Just remembering what I always loved about this sport, what I still loved when people would just leave me the hell alone.

“Slow down!”

I knew Daniel’s voice instantly.

“Leave me alone,” I said, heading back to the far end of the ring. When Sky and I finally did come back around, as if we’d turned for home, he’d walked out and was standing in the middle of the ring.

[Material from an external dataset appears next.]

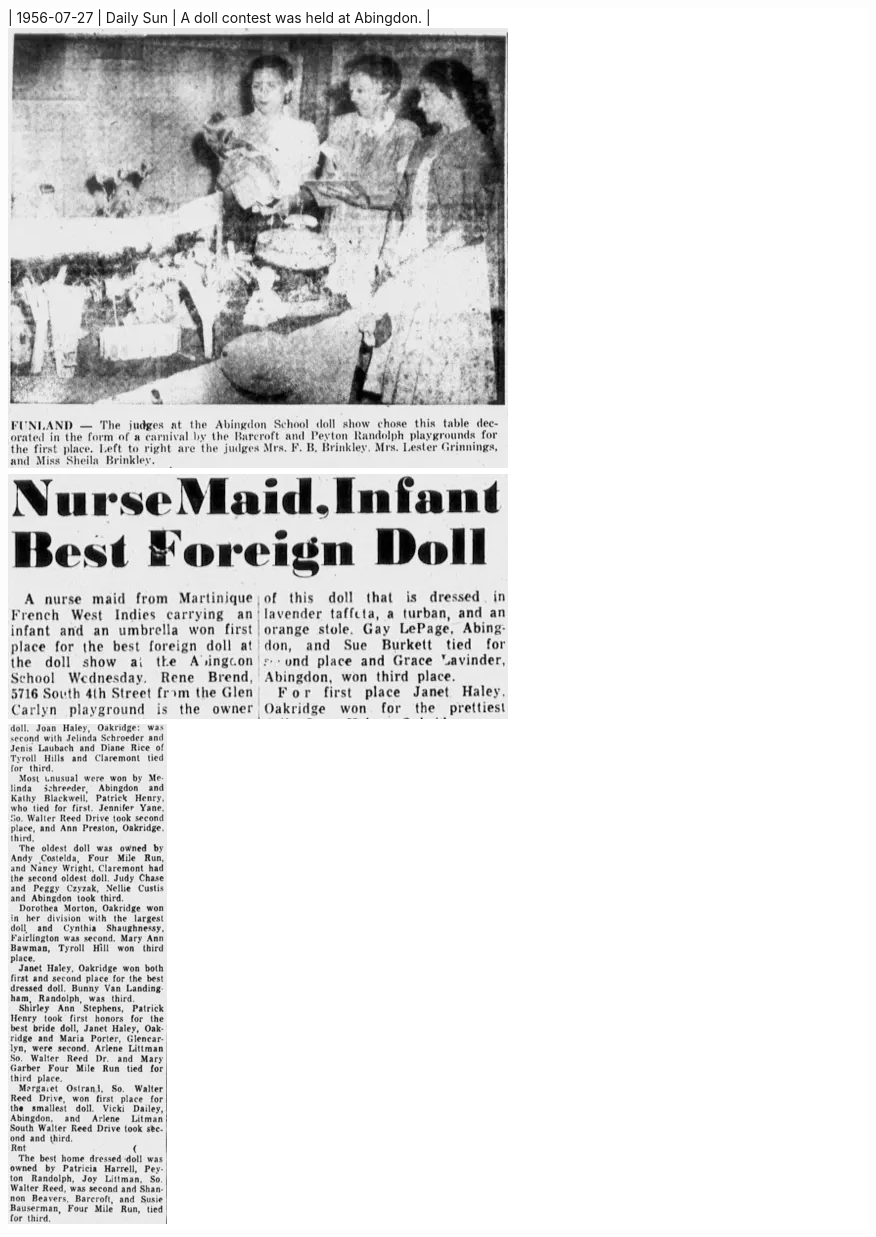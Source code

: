 | 1956-07-27 | Daily Sun | A doll contest was held at Abingdon. |
[![](images/resized/1956-07-27-1.webp)](images/originals/1956-07-27-1.jpg)<br />[![](images/resized/1956-07-27-2.webp)](images/originals/1956-07-27-2.jpg)<br />[![](images/resized/1956-07-27-3.webp)](images/originals/1956-07-27-3.jpg)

I thought about doing one more lap. But I just slowed Sky down instead, brought her to a walk and finally to a stop, patting her head the way I did when we’d finished a good round.

“I was not going too fast,” I said.

“Yes, you were.”

“I’m not an idiot,” I said.

“No comment,” he said. “Now please take your horse back to the barn.”

“Don’t tell me what to do,” I said.

“I said please, didn’t I, chiquita?”

“Emilio gets to call me that,” I said. “You don’t.”

“Yes, jefa.”

Boss lady.

“Don’t call me that, either.”

Daniel Ortega was a few years older than I was but acted much older and more mature than that. He had only been my trainer for the past couple of years. He was Mexican by birth, having been brought to America, then raised here, by undocumented immigrant parents. But he spoke perfect English, even if his use of words sometimes sounded overly formal to me. Almost mannered. He worked his words as precisely as he did his horses.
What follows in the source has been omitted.